No : because we don't water the plants before packing, we let them evaporate instead, and no because rotting, dissolving as does a dry and clean cucumber inside a clean plastic bag doesn't mean the cucumber was ... "overwatered." The roots of the plants in the plastic bag rotted without the help of an excessive amount of water. ( the plastic bag was there mainly to avoid dehydration : uprooted plants use energy from the leaves and release water and heat to carry out a survival program that includes saving their roots ).
Plant decay is characterized by decomposition and putrefaction ( bad smell ) caused by any of hundreds of species of bacteria and fungi. The decay may be hard, dry, spongy, watery, mushy, or slimy and may affect any plant part.
The excessive moisture of a plant in watery decay does not indicate that its rootball was over watered when it was packed : a decomposed plant will have released its water content, which is a lot of water, in general 95% of a plant is water. So this water from the plant itself plus water evaporated from around the rootball ( coconut or sphagnum moss ) , mixed and they give now you the impression that packing was over watered, faulty.
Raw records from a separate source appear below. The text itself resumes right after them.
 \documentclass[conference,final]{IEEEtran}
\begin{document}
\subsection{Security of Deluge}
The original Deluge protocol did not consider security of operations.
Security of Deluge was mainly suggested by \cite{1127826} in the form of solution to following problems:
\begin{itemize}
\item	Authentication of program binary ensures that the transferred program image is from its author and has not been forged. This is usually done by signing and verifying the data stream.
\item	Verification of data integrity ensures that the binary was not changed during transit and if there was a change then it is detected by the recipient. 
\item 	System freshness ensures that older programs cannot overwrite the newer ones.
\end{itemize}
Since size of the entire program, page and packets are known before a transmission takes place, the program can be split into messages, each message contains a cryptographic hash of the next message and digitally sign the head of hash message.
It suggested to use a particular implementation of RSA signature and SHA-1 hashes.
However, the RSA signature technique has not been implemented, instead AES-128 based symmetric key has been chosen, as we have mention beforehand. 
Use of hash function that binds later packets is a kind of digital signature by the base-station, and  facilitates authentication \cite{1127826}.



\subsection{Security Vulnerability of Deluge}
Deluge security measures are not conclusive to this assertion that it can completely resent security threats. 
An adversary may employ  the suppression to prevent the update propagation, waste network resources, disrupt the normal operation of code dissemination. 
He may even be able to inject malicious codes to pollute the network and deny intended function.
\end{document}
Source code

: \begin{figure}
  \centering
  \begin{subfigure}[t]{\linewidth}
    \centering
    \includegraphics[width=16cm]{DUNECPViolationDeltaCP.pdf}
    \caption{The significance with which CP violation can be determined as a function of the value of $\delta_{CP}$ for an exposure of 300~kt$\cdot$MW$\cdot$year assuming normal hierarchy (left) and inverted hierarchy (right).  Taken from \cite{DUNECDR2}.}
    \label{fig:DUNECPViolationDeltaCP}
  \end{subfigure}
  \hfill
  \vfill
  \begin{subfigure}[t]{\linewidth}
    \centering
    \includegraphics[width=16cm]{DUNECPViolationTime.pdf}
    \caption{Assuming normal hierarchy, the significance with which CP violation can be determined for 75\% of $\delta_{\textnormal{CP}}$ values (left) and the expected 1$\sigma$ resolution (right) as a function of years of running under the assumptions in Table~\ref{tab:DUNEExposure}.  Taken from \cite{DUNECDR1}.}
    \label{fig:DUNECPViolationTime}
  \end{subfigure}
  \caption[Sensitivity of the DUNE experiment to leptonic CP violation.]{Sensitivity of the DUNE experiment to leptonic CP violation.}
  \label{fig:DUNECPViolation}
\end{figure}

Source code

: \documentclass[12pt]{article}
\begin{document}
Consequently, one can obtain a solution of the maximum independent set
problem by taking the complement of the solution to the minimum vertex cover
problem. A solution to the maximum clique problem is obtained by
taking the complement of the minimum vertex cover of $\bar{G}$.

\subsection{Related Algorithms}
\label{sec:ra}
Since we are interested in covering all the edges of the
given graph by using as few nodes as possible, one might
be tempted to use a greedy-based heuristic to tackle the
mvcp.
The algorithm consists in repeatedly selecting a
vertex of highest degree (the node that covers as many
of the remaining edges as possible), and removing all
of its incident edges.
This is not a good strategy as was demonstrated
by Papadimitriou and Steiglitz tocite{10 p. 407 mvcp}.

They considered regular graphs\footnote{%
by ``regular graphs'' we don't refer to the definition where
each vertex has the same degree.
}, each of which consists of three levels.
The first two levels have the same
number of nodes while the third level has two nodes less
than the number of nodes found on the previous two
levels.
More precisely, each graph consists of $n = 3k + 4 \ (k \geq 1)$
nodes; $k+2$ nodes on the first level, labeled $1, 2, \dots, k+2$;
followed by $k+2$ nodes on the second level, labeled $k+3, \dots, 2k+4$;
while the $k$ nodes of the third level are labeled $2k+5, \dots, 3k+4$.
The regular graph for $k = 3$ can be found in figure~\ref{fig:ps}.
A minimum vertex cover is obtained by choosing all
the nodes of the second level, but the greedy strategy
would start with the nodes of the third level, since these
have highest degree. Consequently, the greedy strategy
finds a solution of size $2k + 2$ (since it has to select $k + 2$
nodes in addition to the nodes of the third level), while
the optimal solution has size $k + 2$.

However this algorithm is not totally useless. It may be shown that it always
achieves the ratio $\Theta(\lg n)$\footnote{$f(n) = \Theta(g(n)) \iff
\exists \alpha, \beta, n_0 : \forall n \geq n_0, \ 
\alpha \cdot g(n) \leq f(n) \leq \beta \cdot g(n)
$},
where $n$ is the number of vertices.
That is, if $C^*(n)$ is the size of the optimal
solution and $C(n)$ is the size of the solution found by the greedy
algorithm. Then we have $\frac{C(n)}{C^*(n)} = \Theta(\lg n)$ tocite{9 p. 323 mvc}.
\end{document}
Cells have a membrane, and in the case of plants also a cell wall, which hold back the water and the other contents of the cell, such as salts, proteins, metabolites/sugar, and nucleic acids. When individual cells die, they dissolve ( biologists say the "lyze" or "undergo lysis") and their content are no longer held back, but begin to freely float between the surrounding cells. The more cells die, the more cell contents will be set free. This "water" is rich in nutrients, and bacteria/fungi just love it and will thrive in it. This causes the bad smell. If you want to reproduce it, take a cucumber, wrap it in a tight plastic bag, and let nature go its way. After a week or two, the cucumber will be almost dissolved, setting free all of its water, and will rot and stink. That's what happens to all plant material when it dies in a humid environment (such as a plastic bag). The roots did just that. The tissue started to die, and it reached you before it completely dissolved into a blackish stinky mush.
Nevertheless, when you squeeze it, lot of cell water will already come out of the root ball - and it will have a bad smell because of the bacteria. The root tissue also will start to have a different texture - from being crisp and elastic it will turn to sponge-like, soft and compressible. If this happens, the plant will no longer be able to survive with these roots. Parts of the stem and the leaves might still be ok (especially if only the root balls had been in a plastic bag, but the leaves exposed outside) and come back after re-rooting.
The good thing is that healthy plant parts are quite tough against the bacteria in the rotten parts (these bacteria are part of the normal environment of the plant anyway), meaning the rot usually is not contagious. So, cutting the dead parts away in a generous way (cutting well into the healthy part, that is) will "rescue" the healthy part. Whether it can root again, however, depends a lot on the species.
Some plants (mint, for example, or willow) regrow roots within a week, others will just never do it and die. Fortunately for us, Hoyas are plants that are more on the "mint" side, and most Hoya species re-root quite easily.